Nonylbenzoate, branched and linear

Administrative data

Link to relevant study record(s)

Description of key information

No toxicokinetic studies are available with INB. The toxicokinetics of INB was assessed based on physico-chemical data, the toxicological profile and literature data.

The molecular weight, water solubility, octanol/water partition coefficient and QSAR predictions favours oral absorption, whereas dermal and inhalative absorption is considered to be very low. High dose effects in repeated dose studies further demonstrate that systemic distribution takes place. With the log P value of 6.1 – 6.4, INB is highly lipophilic and thus will tend to concentrate in adipose tissue. After oral take up and intestinal absorption it is assumed that INB will be hydrolysed by cleavage of the ester bond and then further metabolized. The results of the repeated dose oral toxicity study in the rat do suggest that enhanced hepatic metabolism does take place.  

Key value for chemical safety assessment

Additional information

TEST MATERIAL: BENZOIC ACID ISONONYLESTER

The test material is a Benzoic acid ester. The material is a colourless liquid with a vapour pressure value that suggests that there is unlikely to be significant inhalation of the material. The high log oil/water partition coefficient suggests that the test material should easily cross biological membranes.
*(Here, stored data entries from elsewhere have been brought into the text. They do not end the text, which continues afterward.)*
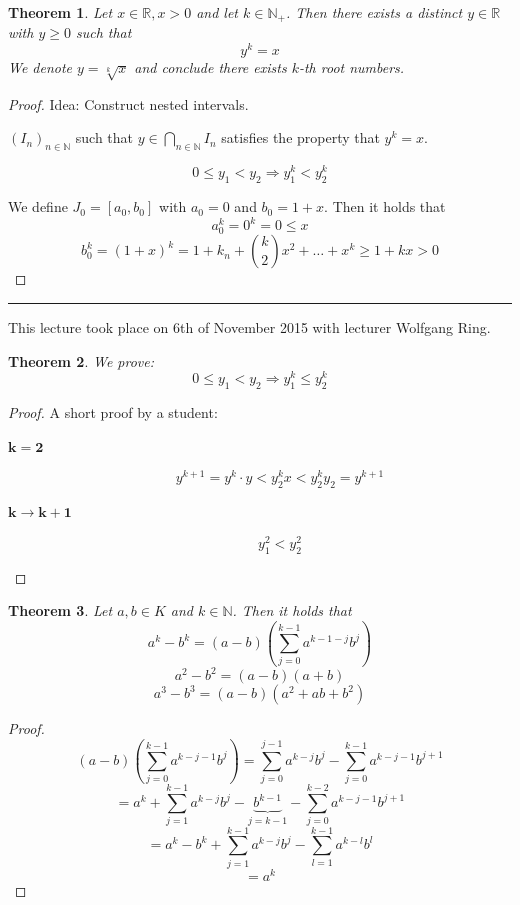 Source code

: \documentclass[a4paper,landscape,twocolumn]{article}
\newtheorem{theorem}{Theorem}
\newcommand\meta[3]{\hrule{} This #1 took place on #2 with lecturer #3.\par}
\begin{document}
\begin{theorem}
  Let $x \in \mathbb R, x > 0$ and let $k \in \mathbb N_+$.
  Then there exists a distinct $y \in \mathbb R$ with $y \geq 0$
  such that
  \[ y^k = x \]
  We denote $y = \sqrt[k]{x}$ and conclude there exists $k$-th root numbers.
\end{theorem}

\begin{proof}
  Idea: Construct nested intervals.

  $(I_n)_{n \in \mathbb N}$ such that $y \in \bigcap_{n \in \mathbb N} I_n$
  satisfies the property that $y^k = x$.

  \[ 0 \leq y_1 < y_2 \Rightarrow y_1^k < y_2^k \]

  We define $J_0 = [a_0, b_0]$ with $a_0 = 0$ and $b_0 = 1 + x$.
  Then it holds that
  \[ a_0^k = 0^k = 0 \leq x \]
  \[ b_0^k = (1 + x)^k = 1 + k_n + \binom{k}{2} x^2 + \dots + x^k \geq 1 + kx > 0 \]
\end{proof}

\meta{lecture}{6th of November 2015}{Wolfgang Ring}

\begin{theorem}
  We prove:
  \[ 0 \leq y_1 < y_2 \Rightarrow y_1^k \leq y_2^k \]
\end{theorem}
\begin{proof}
  A short proof by a student:
  \begin{description}
    \item[$\mathbf{k = 2}$]
      \[ y^{k+1} = y^k \cdot y < y_2^k x < y_2^k y_2 = y^{k+1} \]
    \item[$\mathbf{k \rightarrow k + 1}$]
      \[ y_1^2 < y_2^2 \]
  \end{description}
\end{proof}

\begin{theorem}
  Let $a, b \in K$ and $k \in \mathbb N$.
  Then it holds that
  \[ a^k - b^k = (a - b)\left(\sum_{j=0}^{k-1} a^{k-1-j} b^j\right) \]
  \[ a^2 - b^2 = (a - b)(a + b) \]
  \[ a^3 - b^3 = (a - b)(a^2 + ab + b^2) \]
\end{theorem}

\begin{proof}
  \[
    (a - b)\left(\sum_{j=0}^{k-1} a^{k-j-1} b^j\right)
    = \sum_{j=0}^{j-1} a^{k-j} b^j - \sum_{j=0}^{k-1} a^{k-j-1} b^{j+1}
  \] \[
    = a^k + \sum_{j=1}^{k-1} a^{k-j} b^j - \underbrace{b^{k-1}}_{j=k-1} - \sum_{j=0}^{k-2} a^{k-j-1} b^{j+1}
  \] \[
    = a^k - b^k + \sum_{j=1}^{k-1} a^{k-j} b^j - \sum_{l=1}^{k-1} a^{k-l} b^l
  \] \[
    = a^k
  \]
\end{proof}
\end{document}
Absorption: The results of the repeated dose oral toxicity study in the rat shows evidence of systemic toxicity which indicates some degree of absorption of test material. The lack of significant effects at a high dose level on an acute oral toxicity study in the rat does suggest that the degree of toxicity may be limited by the rate of absorption of test material. The rate of absorption is facilitated by the high log oil/water partition coefficient but may be limited by the low water solubility of the test material. The lack of toxicity observed in both an acute dermal and acute inhalation toxicity study in the rat suggests that enhanced absorption does not occur via the dermal or inhalation route of exposure.

Distribution: The result of the repeated dose oral toxicity study in the rat shows that some systemic distribution does take place. The high log oil/water partition coefficient does suggest that the test material has the capacity to accumulate in body fat.

Metabolism: The results of the repeated dose oral toxicity study in the rat do suggest that enhanced hepatic metabolism does take place. The purpose of this metabolism is to increase the water-solubility of the test material prior to excretion. The results of the in vitro genotoxicity assays suggest that genotoxicity is neither enhanced nor diminished in the presence of S9 metabolising system.

Excretion: The results of the repeated dose oral toxicity study in the rat show that the kidney is a potential route of test material excretion, following hepatic metabolism.